The article also explained the need for programs such as Complete Streets:
As a nation we face an epidemic of obesity and its related illnesses. The U.S. Surgeon General has recommended making biking and walking a routine part of daily life to help address this health crisis, yet in too many communities streets are not built to safely accommodate these activities. Smart Growth America’s recent report Dangerous by Design 2016 outlined the enduring problem of pedestrian fatalities in the United States, and highlighted the 46,149 people who were struck and killed by cars while walking between 2005 and 2014. Over that period Americans were seven times as likely to be killed as a pedestrian than by a natural disaster. During the same period, more than 7,000 people were killed while biking.
Dangerous by Design 2016 also showed that people of color and older adults are over-represented among pedestrian deaths, and that pedestrian risk is correlated with median household income as well as rates of uninsured individuals. That means people of color most likely face disproportionately unsafe conditions for walking, and low-income metro areas are predictably more dangerous than higher-income ones.
Because of this context, for the first time this year the study looked at the income and racial demographics of the communities included in its analysis. The data showed that communities passing or updating a complete streets policy in 2016 were, on average, slightly more white and more wealthy than the United States as a whole. The average racial makeup of these communities was 76.3 percent white, 10.3 percent black or African American, 0.8 percent American Indian, 5.3 percent Asian, 0.1 percent Pacific Islander, 4.1 percent other, and 3.1 percent two or more races. In all, 77 percent of localities that passed policies in 2016 had white populations greater than the national average of 73.6 percent. The median household income of communities who passed or updated a policy in 2016 was $59,347, about 10 percent above the national average of $53,889.

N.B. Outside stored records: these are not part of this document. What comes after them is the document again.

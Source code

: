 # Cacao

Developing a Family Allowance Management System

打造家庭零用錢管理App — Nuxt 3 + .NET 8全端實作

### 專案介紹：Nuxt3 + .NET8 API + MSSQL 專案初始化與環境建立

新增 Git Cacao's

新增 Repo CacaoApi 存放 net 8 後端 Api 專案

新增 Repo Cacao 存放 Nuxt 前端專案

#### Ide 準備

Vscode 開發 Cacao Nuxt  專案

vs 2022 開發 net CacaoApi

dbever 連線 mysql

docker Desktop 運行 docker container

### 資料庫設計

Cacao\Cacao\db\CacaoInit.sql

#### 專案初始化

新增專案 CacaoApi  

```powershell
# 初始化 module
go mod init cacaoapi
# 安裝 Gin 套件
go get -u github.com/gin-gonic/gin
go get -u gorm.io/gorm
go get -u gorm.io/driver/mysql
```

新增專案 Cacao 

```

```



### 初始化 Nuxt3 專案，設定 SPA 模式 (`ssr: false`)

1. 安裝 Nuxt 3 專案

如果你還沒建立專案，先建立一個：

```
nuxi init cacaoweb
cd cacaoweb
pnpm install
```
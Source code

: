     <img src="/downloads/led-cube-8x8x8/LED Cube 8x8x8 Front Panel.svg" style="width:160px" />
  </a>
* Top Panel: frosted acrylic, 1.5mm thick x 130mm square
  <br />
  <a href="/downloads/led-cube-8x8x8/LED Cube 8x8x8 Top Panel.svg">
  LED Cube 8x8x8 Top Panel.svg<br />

Taken together, it is clear that communities are consistently passing stronger and more effective complete streets policies, a significant accomplishment. It is also clear that the challenge now is to help communities of all income levels and ethnicities benefit from this progress equitably.
The article noted that the top three scoring jurisdictions with perfect scores of 100 were: (1) Brockton, Massachusetts; (2) Missoula, Montana; and (3) Wenatchee, Washington. In Maryland, jurisdictions or agencies with Complete Streets initiatives include: (1) the State; (2) State Highway Administration; (3) Baltimore City; (4) Baltimore County; (5) Montgomery County; (6) Prince George’s County; (7) Annapolis; (8) the City of Frederick; (9) Rockville; and (10) Salisbury.